Try it
Produce again, without any change, the lines running from the one with "### Research Interests" through the final line of the data below, and only those.

Stored data

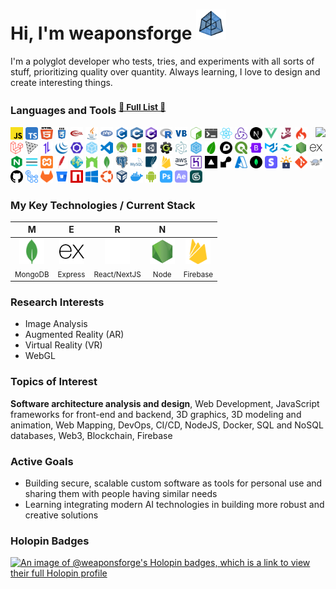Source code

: # Hi, I'm weaponsforge <img src='tesseract3.gif' width=48 height=48 />

I'm a polyglot developer who tests, tries, and experiments with all sorts of stuff, prioritizing quality over quantity. Always learning, I love to design and create interesting things.

### Languages and Tools <sup><a href="DEV_TOOLS.md">🌟 <u>Full List</u> 🌟</a>

<p>
  <img align="right" src="https://github-readme-stats.vercel.app/api?username=weaponsforge&theme=algolia&show_icons=true&count_private=true" />

  <p>
    <!-- Programming Languages -->
    <code><a href="https://developer.mozilla.org/en-US/docs/Web/JavaScript"><img height="20" width="20" alt="Javascript" title="Javascript" src="icons/javascript.svg"/></a></code>
    <code><a href="https://www.typescriptlang.org/"><img height="20" width="20" alt="TypeScript" title="TypeScript" src="icons/typescript.svg"/></a></code>
    <code><a href="https://en.wikipedia.org/wiki/HTML5"><img height="20" width="20" width="24" alt="HTML5" title="HTML5" src="icons/html5.svg"></a></code>
    <code><a href="https://en.wikipedia.org/wiki/CSS"><img height="20" width="20" alt="CSS3" title="CSS3" src="icons/css.svg"></a></code>
    <code><a href="https://get.webgl.org/"><img height="20" width="20" alt="WebGL" title="WebGL" src="icons/webgl.svg"></a></code>
    <code><a href="https://www.java.com/en/"><img height="20" width="20" alt="Java" title="Java" src="icons/java.svg"/></a></code>
    <code><a href="https://www.php.net/"><img height="20" width="20" alt="PHP" title="PHP" src="icons/php.svg"/></a></code>
    <code><a href="https://en.wikipedia.org/wiki/C_(programming_language)"><img height="20" width="20" alt="C" title="C" src="icons/c.svg"></a></code>
    <code><a href="https://en.wikipedia.org/wiki/C%2B%2B"><img height="20" width="20" alt="C++" title="C++" src="icons/cpp.svg"></a></code>
    <code><a href="https://learn.microsoft.com/en-us/visualstudio/get-started/csharp/?view=vs-2022"><img height="20" width="20" alt="C#" title="C#" src="icons/c-sharp.svg"/></a></code>
    <code><a href="https://www.r-project.org/"><img height="20" width="20" alt="R" title="R" src="icons/r.svg"></a></code>
    <code><a href="https://learn.microsoft.com/en-us/previous-versions/visualstudio/visual-basic-6/visual-basic-6.0-documentation"><img height="20" width="20" alt="Visual Basic 6" title="Visual Basic 6" src="icons/visual-basic.svg"/></a></code>
    <!-- Scripting -->
    <code><a href="https://en.wikipedia.org/wiki/Bash_(Unix_shell)"><img height="20" width="20" alt="Bash scripts" title="Bash scripts" src="icons/bash.svg"></a></code>
    <code><a href="https://en.wikipedia.org/wiki/Batch_file"><img height="20" width="20" alt="Batch scripts" title="Batch scripts" src="icons/windowsterminal.svg"></a></code>
    <!-- Frameworks and Libraries -->
    <code><a href="https://reactjs.org/docs/create-a-new-react-app.html"><img height="20" width="20" alt="React" title="React" src="icons/react-original.svg"/></a></code>
    <code><a href="https://redux-toolkit.js.org/"><img height="20" width="20" alt="Redux" title="Redux" src="icons/redux.svg"/></a></code>
    <code><a href="https://nextjs.org/"><img height="20" width="20" alt="NextJS" title="NextJS" src="icons/nextjs.svg"/></a></code>
    <code><a href="https://vuejs.org/"><img height="20" width="20" alt="VueJS" title="VueJS" src="icons/vue.svg"/></a></code>
    <code><a href="https://jestjs.io/"><img height="20" width="20" alt="Jest" title="Jest" src="icons/jest.svg"/></a></code>
    <code><a href="https://codeigniter.com/"><img height="20" width="20" alt="Codeigniter" title="Codeigniter" src="icons/codeigniter.svg"/></a></code>
    <code><a href="https://laravel.com/"><img height="20" width="20" alt="Laravel" title="Laravel" src="icons/laravel.svg"/></a></code>
    <code><a href="https://threejs.org/"><img height="20" width="20" alt="ThreeJS" title="ThreeJS" src="icons/threejs.svg"/></a></code>
    <code><a href="https://axios-http.com/"><img height="20" width="20" alt="Axios" title="Axios" src="icons/axios.svg"/></a></code>
    <code><a href="https://jquery.com/"><img height="20" width="20" alt="JQuery" title="JQuery" src="icons/jquery.svg"/></a></code>
    <!-- Development Tools -->
    <code><a href="https://eslint.org/"><img height="20" width="20" alt="ESLint" title="ESLint" src="icons/eslint.svg"/></a></code>
    <code><a href="https://webpack.js.org/"><img height="20" width="20" alt="Webpack" title="Webpack" src="icons/webpack.svg"/></a></code>
    <!-- IDEs -->
    <code><a href="https://code.visualstudio.com/"><img height="20" width="20" alt="Visual Studio Code" title="Visual Studio Code (Cursor)" src="icons/vscode.svg"/></a></code>
    <code><a href="https://developer.android.com/"><img height="20" width="20" alt="Android Studio" title="Android Studio" src="icons/android-studio.svg"/></a></code>
    <code><a href="https://www.svgrepo.com/vectors/microsoft/multicolor/"><img height="20" width="20" alt="Microsoft Visual Studio" title="Microsoft Visual Studio" src="icons/microsoft-visual-studio.svg"/></a></code>
    <!-- Games -->
    <code><a href="https://unity.com/"><img height="20" width="20" alt="Unity3D" title="Unity3D" src="icons/unity3d.svg"/></a></code>
    <code><a href="https://gamemaker.io/"><img height="20" width="20" alt="GameMaker (GM 7-8)" title="GameMaker (GM 7-8)" src="icons/gamemaker.svg"/></a></code>
    <!-- Other Libraries and Tools -->
    <code><a href="https://www.electronjs.org/"><img height="20" width="20" alt="Electron" title="Electron" src="icons/electron.svg"/></a></code>
    <code><a href="https://sequelize.org/"><img height="20" width="20" alt="Sequelize" title="Sequelize" src="icons/sequelize.svg"/></a></code>
    <!-- Web Mapping Libraries -->
    <code><a href="https://leafletjs.com/"><img height="20" width="20" alt="Leaflet" title="Leaflet" src="icons/leaflet.svg"/></a></code>
    <code><a href="https://www.mapbox.com/"><img height="20" width="20" alt="MapBox" title="MapBox" src="icons/mapbox.svg"/></a></code>
    <code><a href="https://qgis.org/en/site/"><img height="20" width="20" alt="QGIS" title="QGIS" src="icons/qgis.svg"/></a></code>
    <!-- CSS Styling libraries -->
    <code><a href="https://getbootstrap.com/"><img height="20" width="20" alt="Bootstrap" title="Bootstrap" src="icons/bootstrap.svg"/></a></code>
    <code><a href="https://mui.com/material-ui/"><img height="20" width="20" alt="Material UI" title="Material UI" src="icons/material-ui.svg"/></a></code>
    <code><a href="https://tailwindcss.com/"><img height="20" width="20" alt="Tailwind CSS" title="Tailwind CSS" src="icons/tailwind-css.svg"/></a></code>
    <!-- Backend -->
    <code><a href="https://nodejs.org/en/"><img height="20" width="20" alt="NodeJS" title="NodeJS" src="icons/nodejs2.svg"/></a></code>
    <code><a href="https://expressjs.com/"><img height="20" width="20" alt="ExpressJS" title="ExpressJS" src="icons/express.svg"/></a></code>
    <code><a href="https://www.nginx.com/"><img height="20" width="20" alt="Nginx" title="Nginx" src="icons/nginx.svg"/></a></code>
    <code><a href="https://pm2.io/"><img height="20" width="20" alt="PM2" title="PM2" src="icons/pm2.svg"/></a></code>
    <code><a href="https://www.apachefriends.org/"><img height="20" width="20" alt="XAMPP" title="XAMPP" src="icons/xampp.svg"/></a></code>
    <code><a href="https://httpd.apache.org/"><img height="20" width="20" alt="Apache" title="Apache" src="icons/apache.svg"/></a></code>
    <code><a href="https://geoserver.org/"><img height="20" width="20" alt="Geoserver" title="Geoserver" src="icons/geoserver.svg"/></a></code>
    <code><a href="https://nodemon.io/"><img height="20" width="20" alt="Nodemon" title="Nodemon" src="icons/nodemon.svg"/></a></code>
    <!-- Databases -->
    <code><a href="https://www.mongodb.com/"><img height="20" width="20" alt="MongoDB" title="MongoDB" src="icons/mongodb.svg"/></a></code>
    <code><a href="https://www.postgresql.org/"><img height="20" width="20" alt="PostgreSQL" title="PostgreSQL" src="icons/postgresql.svg"/></a></code>
    <code><a href="https://www.mysql.com/"><img height="20" width="20" alt="MySQL" title="MySQL" src="icons/mysql.svg"/></a></code>
    <code><a href="https://www.sqlite.org/index.html"><img height="20" width="20" alt="SQLite" title="SQLite" src="icons/sqlite.svg"/></a></code>
    <!-- Cloud -->
    <code><a href="https://firebase.google.com/"><img height="20" width="20" alt="Firebase" title="Firebase" src="icons/firebase.svg"/></a></code>
    <code><a href="https://aws.amazon.com/"><img height="20" width="20" alt="Amazon Web Services" title="Amazon Web Services" src="icons/aws.svg"/></a></code>
    <code><a href="https://www.heroku.com/"><img height="20" width="20" alt="Heroku" title="Heroku" src="icons/heroku.svg"/></a></code>
    <code><a href="https://vercel.com/"><img height="20" width="20" alt="Vercel" title="Vercel" src="icons/vercel.png"/></a></code>
    <code><a href="https://render.com/"><img height="20" width="20" alt="Render" title="Render" src="icons/render.svg"/></a></code>
    <code><a href="https://azure.microsoft.com/en-us"><img height="20" width="20" alt="Microsoft Azure" title="Microsoft Azure" src="icons/microsoft-azure.svg"/></a></code>
    <code><a href="https://www.mongodb.com/"><img height="20" width="20" alt="MongoDB Atlas" title="MongoDB Atlas" src="icons/mongodb-atlas.svg"/></a></code>
    <code><a href="https://stripe.com/"><img height="20" width="20" alt="Stripe" title="Stripe" src="icons/stripe.svg"/></a></code>
    <!-- DNS -->
    <code><a href="https://letsencrypt.org/"><img height="20" width="20" alt="Let's Encrypt" title="Let's Encrypt" src="icons/lets-encrypt.svg"/></a></code>
    <!-- Version Control, repositories -->
    <code><a href="https://git-scm.com/"><img height="20" width="20" alt="Git" title="Git" src="icons/git-original.svg"/></a></code>
    <code><a href="https://tortoisesvn.net/"><img height="20" width="20" alt="Tortoise SVN" title="Tortoise SVN" src="icons/tortoise-svn.svg"/></a></code>
    <code><a href="https://github.com/"><img height="20" width="20" alt="Github" title="Github" src="icons/github.svg"/></a></code>
    <code><a href="https://github.com/features/actions"><img height="20" width="20" alt="Github Actions" title="Github Actions" src="icons/gh-actions.svg"/></a></code>
    <code><a href="https://about.gitlab.com/"><img height="20" width="20" alt="Gitlab" title="Gitlab" src="icons/gitlab.svg"/></a></code>
    <code><a href="https://bitbucket.org/"><img height="20" width="20" alt="BitBucket" title="BitBucket" src="icons/bitbucket.svg"/></a></code>
    <code><a href="https://www.npmjs.com/"><img height="20" width="20" alt="NPM Registry" title="NPM Registry" src="icons/npm-registry.svg"/></a></code>
    <!-- Operating Systems, tools -->
    <code><a href="https://www.microsoft.com/en-ph/"><img height="20" width="20" alt="Windows" title="Windows" src="icons/windows.svg"/></a></code>
    <code><a href="https://ubuntu.com/"><img height="20" width="20" alt="Ubuntu" title="Ubuntu" src="icons/ubuntu.svg"/></a></code>
    <code><a href="https://www.virtualbox.org/"><img height="20" width="20" alt="Oracle Virtual Box" title="Oracle Virtual Box" src="icons/virtualbox.svg"/></a></code>
    <code><a href="https://www.docker.com/"><img height="20" width="20" alt="Docker" title="Docker" src="icons/docker.svg"/></a></code>
    <!-- Mobile Devices -->
    <code><a href="https://www.android.com/"><img height="20" width="20" alt="Android" title="Android" src="icons/android.svg"/></a></code>
    <!-- Others -->
    <code><a href="https://www.adobe.com/ph_en/products/photoshop.html"><img height="20" width="20" alt="Adobe Photoshop" title="Adobe Photoshop" src="icons/adobe-photoshop.svg"/></a></code>
    <code><a href="https://www.adobe.com/ph_en/products/aftereffects.html"><img height="20" width="20" alt="Adobe After Effects" title="Adobe After Effects" src="icons/adobe-ae.svg"/></a></code>
    <code><a href="https://asean.autodesk.com/products/3ds-max/overview?term=1-YEAR&tab=subscription"><img height="20" width="20" title="3DS Max" alt="3DS Max" src="icons/3dsmax.svg"/></a></code>
  </p>
</p>

### My Key Technologies / Current Stack

| <b>M</b> | <b>E</b> | <b>R</b> | <b>N</b> |  |
| :---: | :---: | :---: | :---: | :---: |
| <code><a href="https://www.mongodb.com/"><img height="40" width="40" alt="MongoDB" src="icons/mongodb.svg"/></a></code> <br><sub>MongoDB</sub> | <code><a href="https://expressjs.com/"><img height="40" width="40" alt="ExpressJS" src="icons/express.svg"/></a></code> <br><sub>Express</sub> | <code><a href="https://reactjs.org/docs/create-a-new-react-app.html"><img height="40" width="40" alt="React" src="icons/react-anim.svg"/></a></code> <br><sub>React/NextJS</sub> | <code><a href="https://nodejs.org/en/"><img height="40" width="40" alt="NodeJS" src="icons/nodejs2.svg"/></a></code> <br><sub>Node</sub> | <code><a href="https://firebase.google.com/"><img height="40" width="40" alt="Firebase" src="icons/firebase.svg"/></a></code> <br><sub>Firebase</sub> |

### Research Interests

- Image Analysis
- Augmented Reality (AR)
- Virtual Reality (VR)
- WebGL

### Topics of Interest

**Software architecture analysis and design**, Web Development, JavaScript frameworks for front-end and backend, 3D graphics, 3D modeling and animation, Web Mapping, DevOps, CI/CD, NodeJS, Docker, SQL and NoSQL databases, Web3, Blockchain, Firebase

### Active Goals

- Building secure, scalable custom software as tools for personal use and sharing them with people having similar needs
- Learning integrating modern AI technologies in building more robust and creative solutions

### Holopin Badges

[![An image of @weaponsforge's Holopin badges, which is a link to view their full Holopin profile](https://holopin.me/weaponsforge)](https://holopin.io/@weaponsforge)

Output
### Research Interests

- Image Analysis
- Augmented Reality (AR)
- Virtual Reality (VR)
- WebGL

### Topics of Interest

**Software architecture analysis and design**, Web Development, JavaScript frameworks for front-end and backend, 3D graphics, 3D modeling and animation, Web Mapping, DevOps, CI/CD, NodeJS, Docker, SQL and NoSQL databases, Web3, Blockchain, Firebase

### Active Goals

- Building secure, scalable custom software as tools for personal use and sharing them with people having similar needs
- Learning integrating modern AI technologies in building more robust and creative solutions

### Holopin Badges

[![An image of @weaponsforge's Holopin badges, which is a link to view their full Holopin profile](https://holopin.me/weaponsforge)](https://holopin.io/@weaponsforge)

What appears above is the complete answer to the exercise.